As a scientist trying to contribute to energy sustainability, I was genuinely shocked when I first learned that thermal comfort plays such an essential role in greenhouse gas emissions and yet has been significantly underexplored. Compared to generating more renewable energy via solar and wind, I realized that transforming and decarbonizing the current thermoregulation technologies will have an imminent and significant impact, which is precisely what we need to solve the urgent global warming issue. Therefore, I aspired to use my multidisciplinary expertise in nanoscience, photonics, heat transfer, and electrochemistry to provide innovative solutions. I was fortunate to be exposed to these concepts through inspiration from established researchers. When I began my independent research career, I tried to connect the dots by using reversible electrochemical reactions as a highly powerful, precise, dynamic, and versatile tuning knob for photonic and thermal properties. This tunability is extremely important because both building and personal thermoregulation aim to stabilize the temperature against external fluctuations. The technological challenges are to achieve the goal with minimal carbon footprint. I was also intrigued by the fundamental scientific findings while interrogating the mechanisms. Innovation cannot be done correctly without fundamental understanding. Realizing my research can become part of the effort to tackle climate change has always driven me to go further and deeper.

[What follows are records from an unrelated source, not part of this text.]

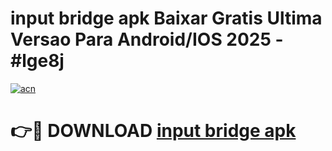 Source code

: # input bridge apk Baixar Gratis Ultima Versao Para Android/IOS 2025 - #lge8j

[![acn](https://github.com/user-attachments/assets/0f9c940e-d8b0-45ae-aac7-cd30a18b3e1c)](https://app.mediaupload.pro?title=input_bridge_apk&ref=02M)

# 👉🔴 DOWNLOAD [input bridge apk](https://app.mediaupload.pro?title=input_bridge_apk&ref=02M) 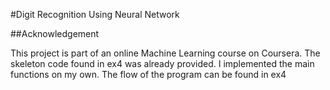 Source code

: #Digit Recognition Using Neural Network



##Acknowledgement

This project is part of an online Machine Learning course on Coursera. The skeleton code found in ex4 was already provided. I implemented the main functions on my own. The flow of the program can be found in ex4
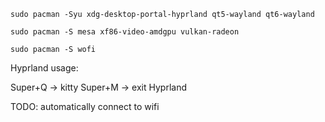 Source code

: 
`sudo pacman -Syu xdg-desktop-portal-hyprland qt5-wayland qt6-wayland`


`sudo pacman -S mesa xf86-video-amdgpu vulkan-radeon`

`sudo pacman -S wofi`

Hyprland usage:

Super+Q -> kitty
Super+M -> exit Hyprland


TODO: automatically connect to wifi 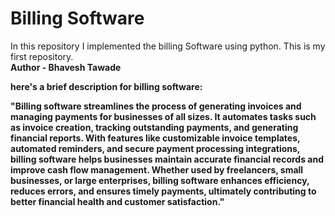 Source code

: # Billing Software
In this repository I implemented the billing Software using python. This is my first repository.
<br>
<b>Author - Bhavesh Tawade

here's a brief description for billing software:

"Billing software streamlines the process of generating invoices and managing payments for businesses of all sizes. It automates tasks such as invoice creation, tracking outstanding payments, and generating financial reports. With features like customizable invoice templates, automated reminders, and secure payment processing integrations, billing software helps businesses maintain accurate financial records and improve cash flow management. Whether used by freelancers, small businesses, or large enterprises, billing software enhances efficiency, reduces errors, and ensures timely payments, ultimately contributing to better financial health and customer satisfaction."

In what ways does society benefit from your research?

The first immediate outcome of my research for society would be an adaptive system with integrative building envelopes and wearable devices that can regulate the optical and thermal properties to help maintain the heat balance. The electricity required by my thermoregulation devices is less than 1% of current consumption, but the thermal energy tapped from the sun, the sky, and the ambiance, is tremendous, leading toward a great reduction of carbon emission associated with indoor temperature control. Wearable thermoregulation also helps avoid temperature-related illnesses, such as heat stroke, heart attack, and even influenza. With the exacerbating global warming, human adaptation to the extreme temperature and weather events has become more and more critical. Current wearable technology can sense physiological signals related to these illnesses, and I aim to close the loop by providing the ideal health-oriented thermal environments. On the other hand, the underlying reversible electrochemistry and photonic principles can be extended broadly to solve critical issues in other applications, too. For example, my research aims to study the structure-synthesis-property relationship of the electrodeposited metal nanostructure, which coincides with a holy grail of the energy storage research community that strives to use pure lithium or other metals as the battery anode for higher energy density. The tunable multispectral photonics aspect also provides a unique and powerful approach for displays and sensors in virtual/augmented reality devices and self-driving cars.

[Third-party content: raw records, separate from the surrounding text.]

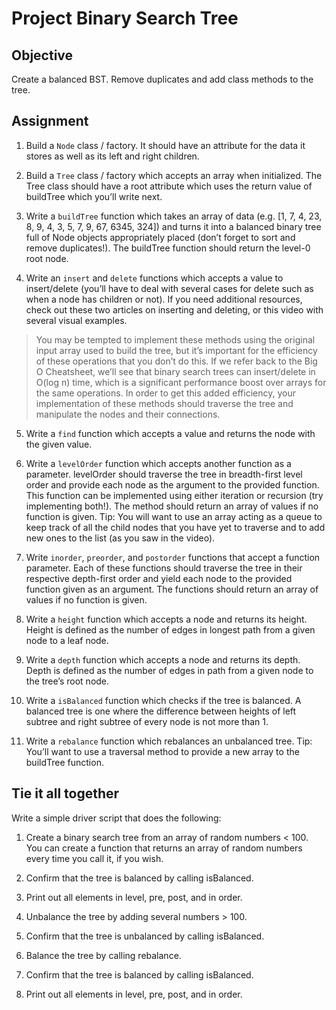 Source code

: # Project Binary Search Tree

## Objective
Create a balanced BST. Remove duplicates and add class methods to the tree.

## Assignment

1. Build a `Node` class / factory. It should have an attribute for the data it stores as well as its left and right children.

2. Build a `Tree` class / factory which accepts an array when initialized. The Tree class should have a root attribute which uses the return value of buildTree which you’ll write next.

3. Write a `buildTree` function which takes an array of data (e.g. [1, 7, 4, 23, 8, 9, 4, 3, 5, 7, 9, 67, 6345, 324]) and turns it into a balanced binary tree full of Node objects appropriately placed (don’t forget to sort and remove duplicates!). The buildTree function should return the level-0 root node.

4. Write an `insert` and `delete` functions which accepts a value to insert/delete (you’ll have to deal with several cases for delete such as when a node has children or not). If you need additional resources, check out these two articles on inserting and deleting, or this video with several visual examples.

> You may be tempted to implement these methods using the original input array used to build the tree, but it’s important for the efficiency of these operations that you don’t do this. If we refer back to the Big O Cheatsheet, we’ll see that binary search trees can insert/delete in O(log n) time, which is a significant performance boost over arrays for the same operations. In order to get this added efficiency, your implementation of these methods should traverse the tree and manipulate the nodes and their connections.

5. Write a `find` function which accepts a value and returns the node with the given value.

6. Write a `levelOrder` function which accepts another function as a parameter. levelOrder should traverse the tree in breadth-first level order and provide each node as the argument to the provided function. This function can be implemented using either iteration or recursion (try implementing both!). The method should return an array of values if no function is given. Tip: You will want to use an array acting as a queue to keep track of all the child nodes that you have yet to traverse and to add new ones to the list (as you saw in the video).

7. Write `inorder`, `preorder`, and `postorder` functions that accept a function parameter. Each of these functions should traverse the tree in their respective depth-first order and yield each node to the provided function given as an argument. The functions should return an array of values if no function is given.

8. Write a `height` function which accepts a node and returns its height. Height is defined as the number of edges in longest path from a given node to a leaf node.

9. Write a `depth` function which accepts a node and returns its depth. Depth is defined as the number of edges in path from a given node to the tree’s root node.

10. Write a `isBalanced` function which checks if the tree is balanced. A balanced tree is one where the difference between heights of left subtree and right subtree of every node is not more than 1.

11. Write a `rebalance` function which rebalances an unbalanced tree. Tip: You’ll want to use a traversal method to provide a new array to the buildTree function.

## Tie it all together

Write a simple driver script that does the following:

1. Create a binary search tree from an array of random numbers < 100. You can create a function that returns an array of random numbers every time you call it, if you wish.

2. Confirm that the tree is balanced by calling isBalanced.

3. Print out all elements in level, pre, post, and in order.

4. Unbalance the tree by adding several numbers > 100.

5. Confirm that the tree is unbalanced by calling isBalanced.

6. Balance the tree by calling rebalance.

7. Confirm that the tree is balanced by calling isBalanced.

8. Print out all elements in level, pre, post, and in order. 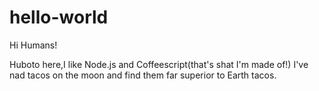 # hello-world

Hi Humans!

Huboto here,I like Node.js and Coffeescript(that's shat I'm made of!)
I've nad tacos on the moon and find them far superior to Earth tacos.

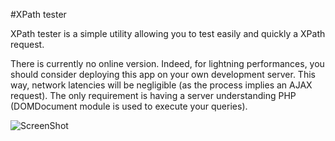 #XPath tester

XPath tester is a simple utility allowing you to test easily and quickly a XPath request.

There is currently no online version. Indeed, for lightning performances, you should consider deploying this app on your own development server. This way, network latencies will be negligible (as the process implies an AJAX request). The only requirement is having a server understanding PHP (DOMDocument module is used to execute your queries).

![ScreenShot](https://raw.github.com/jpetitcolas/xpath-tester/master/images/xpath-tester.png)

Looking ahead, what are your hopes or aspirations for the future based on your research or project?

I envision that the coalition of electrochemistry, nanophotonics, and thermal science can inspire new opportunities in how we manipulate light and heat in a scalable fashion, ultimately changing how we use energy. Several missing gaps are yet to be amended to bring costly photonic concepts to reality in energy science. Global warming is the largest challenge we humans need to solve together. No step is too small, but we must set the right direction. Heat illness is another increasingly important issue that would also demand more research efforts. I also picture that, in the future, when extraterrestrial travel and colonization become common activities, adaptive solar heating and radiative cooling technology would become more essential because there is no atmosphere and convection.